For those who don’t already know, Steven Frank (a.k.a. stevenf on many sites) is a developer at Panic, Inc., a multiple-award-winning Mac software shop here in Portland. He (and his firm) are unapologetic Mac boosters, and have based their entire business around producing applications which appeal in large part to the aesthetic and functional preferences of the most die-hard Apple fans.
I’m unlikely to work as a proprietary desktop software developer any time soon, given that I haven’t tried to write a desktop GUI application in about five years, but I do appreciate the work that Panic puts into polishing their user experience, and have a great deal of respect for them as a development team. And so, it was extremely refreshing to me to see many of the fears and frustrations I’ve expressed about the iPhone/App Store platform lock-in as an outside being echoed by someone who is working within that ecosystem.

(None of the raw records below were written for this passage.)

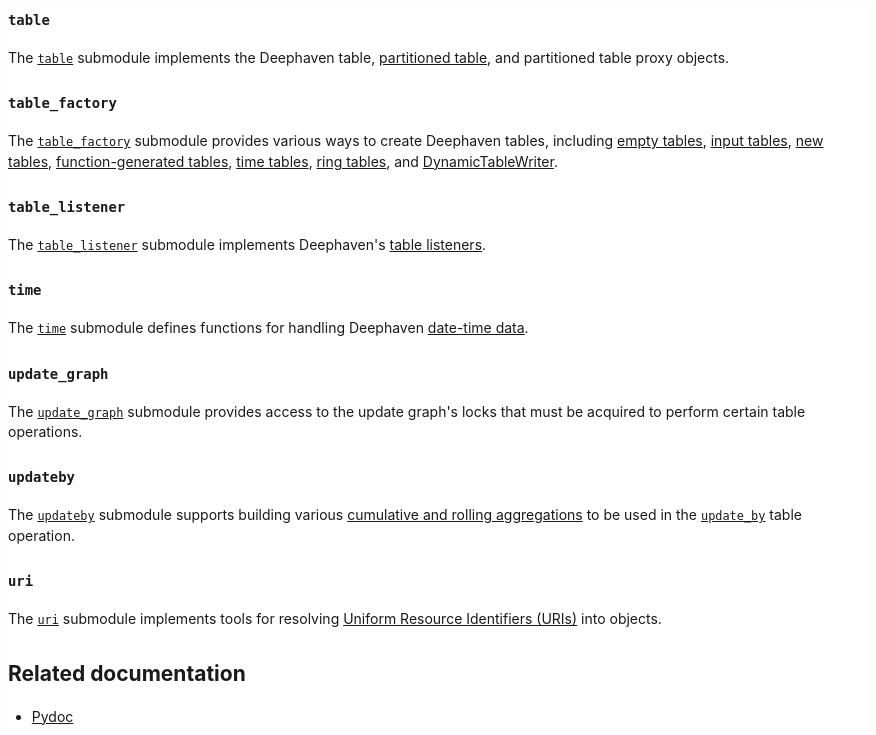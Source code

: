 ### `table`

The [`table`](/core/pydoc/code/deephaven.table.html) submodule implements the Deephaven table, [partitioned table](./partitioned-tables.md), and partitioned table proxy objects.

### `table_factory`

The [`table_factory`](/core/pydoc/code/deephaven.table_factory.html) submodule provides various ways to create Deephaven tables, including [empty tables](./new-and-empty-table.md#empty_table), [input tables](./input-tables.md), [new tables](./new-and-empty-table.md#new_table), [function-generated tables](./function-generated-tables.md), [time tables](./time-table.md), [ring tables](../conceptual/table-types.md#specialization-4-ring), and [DynamicTableWriter](../how-to-guides/table-publisher.md#dynamictablewriter).

### `table_listener`

The [`table_listener`](/core/pydoc/code/deephaven.table_listener.html) submodule implements Deephaven's [table listeners](./table-listeners-python.md).

### `time`

The [`time`](/core/pydoc/code/deephaven.time.html) submodule defines functions for handling Deephaven [date-time data](../conceptual/time-in-deephaven.md).

### `update_graph`

The [`update_graph`](/core/pydoc/code/deephaven.update_graph.html) submodule provides access to the update graph's locks that must be acquired to perform certain table operations.

### `updateby`

The [`updateby`](/core/pydoc/code/deephaven.updateby.html) submodule supports building various [cumulative and rolling aggregations](./rolling-aggregations.md) to be used in the [`update_by`](../reference/table-operations/update-by-operations/updateBy.md) table operation.

### `uri`

The [`uri`](/core/pydoc/code/deephaven.uri.html) submodule implements tools for resolving [Uniform Resource Identifiers (URIs)](./use-uris.md) into objects.

## Related documentation

- [Pydoc](/core/pydoc/code/deephaven.html)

One realization I had early on in my IT career was that almost any two firms could easily become competitors. Given the rate at which a competent team can develop most any class of application on the planet, and the generality of the platforms on which our code runs, it is entirely conceivable that your platform vendor of choice today (or your client buying your tools or OS) could become a direct competitor tomorrow. For that very reason, trusting the future of your business to the continuing benevolence of a vendor is a very risky decision.
Every developer working on applications for the iPhone/iTouch platform is in exactly that precarious position right now. Those innovative applications that drive sales of the platform could easily be incorporated into the next release of the OS, since Apple has more than enough resources to re-implement any 3rd-party app without breaking a sweat. (There is certainly precedent for this: just ask the developers of Watson what it’s like to one-up Apple in the system utility space.) Even worse, truly disruptive applications that offer capabilities beyond Apple’s comfort zone (or that of one or more of their mobile network providers) could find themselves summarily dropped from the App Store, effectively strangling any business the developer hoped to build around the product.
This is, to me at least, an unacceptable bargain, and I’m surprised that so many other developers seem to have no problem with the arrangement. (Have I mentioned how much I can’t wait for Android?)